Given Hussein's demise, America has emerged as Iran's foremost strategic quandary. The Bush Doctrine, which pledges the preemptive use of force as a tool of counter-proliferation, along with the substantial growth in American power along Iran's periphery, has intensified Tehran's fears that the Islamic Republic will be the next U.S. target. Borrowing a page from the North Korean playbook, Iran is now brandishing its nuclear program to strengthen its leverage vis— vis the American colossus.

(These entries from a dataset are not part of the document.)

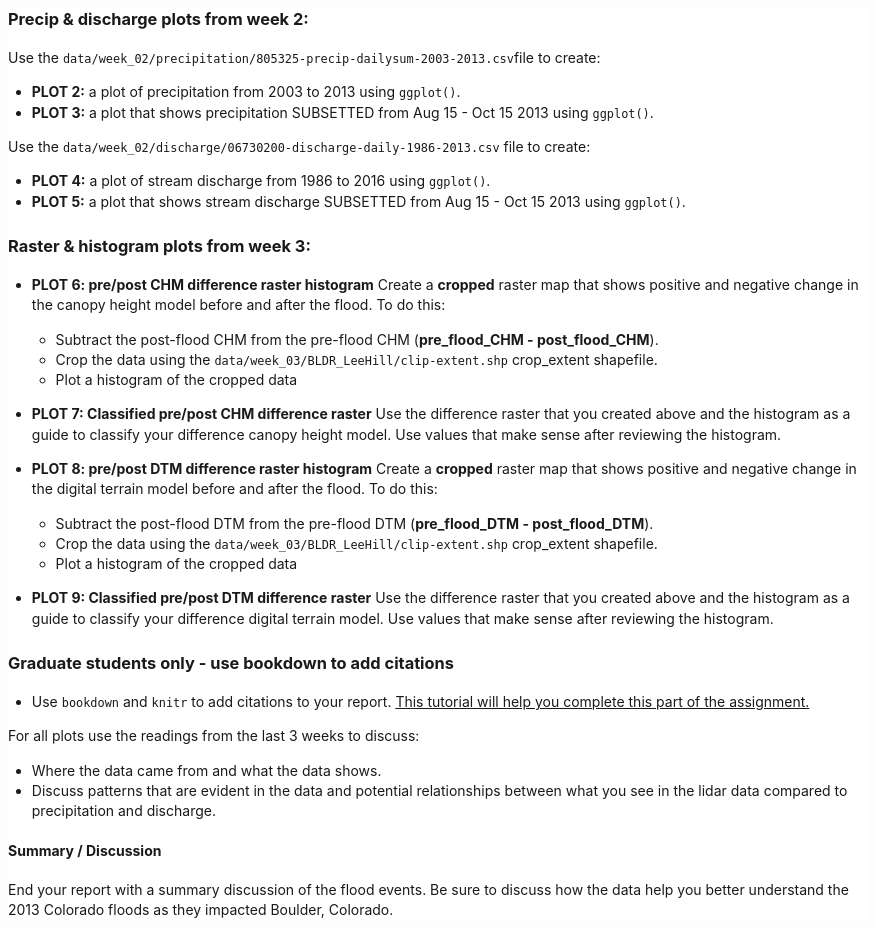 ### Precip & discharge plots from week 2:

Use the `data/week_02/precipitation/805325-precip-dailysum-2003-2013.csv`file to create:

* **PLOT 2:** a plot of precipitation from 2003 to 2013 using `ggplot()`.
* **PLOT 3:** a plot that shows precipitation SUBSETTED from Aug 15 - Oct 15 2013 using `ggplot()`.

Use the `data/week_02/discharge/06730200-discharge-daily-1986-2013.csv` file to create:

* **PLOT 4:** a plot of stream discharge from 1986 to 2016 using `ggplot()`.
* **PLOT 5:** a plot that shows stream discharge SUBSETTED from Aug 15 - Oct 15 2013 using `ggplot()`.

### Raster & histogram plots from week 3:

* **PLOT 6: pre/post CHM difference raster histogram** Create a **cropped** raster map that shows positive and negative change in the canopy height model before and after the flood. To do this:
   * Subtract the post-flood CHM from the pre-flood CHM (**pre_flood_CHM - post_flood_CHM**).
   * Crop the data using the `data/week_03/BLDR_LeeHill/clip-extent.shp` crop_extent shapefile.
   * Plot a histogram of the cropped data

* **PLOT 7: Classified pre/post CHM difference raster** Use the difference raster that you created above and the histogram as a guide to classify your difference canopy height model. Use values that make
sense after reviewing the histogram.

* **PLOT 8: pre/post DTM difference raster histogram** Create a **cropped** raster map that shows positive and negative change in the digital terrain model before and after the flood. To do this:
   * Subtract the post-flood DTM from the pre-flood DTM (**pre_flood_DTM - post_flood_DTM**).
   * Crop the data using the `data/week_03/BLDR_LeeHill/clip-extent.shp` crop_extent shapefile.
   * Plot a histogram of the cropped data
* **PLOT 9: Classified pre/post DTM difference raster** Use the difference raster that you created above and the histogram as a guide to classify your difference digital terrain model. Use values that make
sense after reviewing the histogram.


### Graduate students only - use bookdown to add citations

* Use `bookdown` and `knitr` to add citations to your report. <a href="http://earthdatascience.org/courses/earth-analytics/document-your-science/add-citations-to-rmarkdown-report/">This tutorial will help you complete this part of the assignment.</a>

For all plots use the readings from the last 3 weeks to discuss:

* Where the data came from and what the data shows.
* Discuss patterns that are evident in the data and potential relationships between
what you see in the lidar data compared to precipitation and discharge.


#### Summary / Discussion
End your report with a summary discussion of the flood events. Be sure to discuss
how the data help you better understand the 2013 Colorado floods as they
impacted Boulder, Colorado.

It is significant that, within a government riven by intense factional disputes, Iranian policymakers across the political spectrum agree on the necessity of maintaining a nuclear program. Advocates propound the existential threats surrounding Iran. For reformist politician Mostafa Tajzadeh, the rationale for a nuclear capability is self-evident. "It's basically a matter of equilibrium. If I don't have them, I don't have security," Tajzadeh has said. He has been echoed by conservative commentator Amir Mohebian, who castigated U.S. nonproliferation policy: "The Americans say, in order to preserve the peace for my children, I should have nuclear weapons and you shouldn't have them."
Still, despite the consensus on retaining all options, Tehran has not yet made the decision to cross the nuclear threshold. A hushed yet important debate is underway within the corridors of the clerical estate. Many influential Iranians recognize that crossing the threshold would only exacerbate Iran's strategic vulnerabilities. They argue that acquisition of nuclear weapons could erode Iran's hard-won rapprochement with its Persian Gulf neighbors and lead those states to consolidate their ties with the United States. Ironically, Iran's nuclear weapons could provide the pretext for further projection of U.S. power in the region. As the influential journal Farda observed, "Deploying such weapons cannot solve any problems for Iran; it will only add to our problems." Foreign Minister Kamal Kharrazi has similarly deprecated the regional penchant toward proliferation, noting, "This is one genie that was much better to have stayed in the bottle."
Given that Iran's nuclear ambitions stem from the perception of threat from the United States, the most effective U.S. approach to defuse yet another proliferation crisis would be to try to diminish Iran's strategic anxieties. The cause of Iran's nuclear proponents would be significantly weakened if the United States included Iran's government in its regional deliberations on the future of Iraq and engaged in confidence-building measures to assure Tehran that its legitimate interests in Afghanistan and Central Asia would be taken into consideration. Similarly, the prospect that abandonment of its nuclear designs could lead to the resumption of commercial relations between Iran and the United States would provide a powerful motivation.
While holding out offers of cooperation, the international community should make clear to Iran that a nuclear breakthrough would trigger the imposition of multilateral sanctions, further exacerbating Tehran's economic and security problems. For this strategy to succeed, Washington will require the cooperation of its allies, particularly "old Europe." The European Union and Russia should be pressed not just to exercise more stringent export controls but also to impress upon Tehran that crossing the nuclear threshold will lead to the suspension of economic ties. The Persian Gulf states should also be prepared to terminate their detente toward Tehran if it goes nuclear.
Shrill rhetoric about an "axis of evil" and presidential doctrines granting America the right to militarily intervene wherever it perceives a problem are unlikely to stem the tide of proliferation in the Middle East or elsewhere. A more clever diplomacy of integrating Iran into the regional security architecture and global economy would provide Tehran with an incentive to adhere to its nonproliferation commitments.
The writer is a professor and director of studies at the Near East and South Asia Center at the National Defense University. The views here are his own.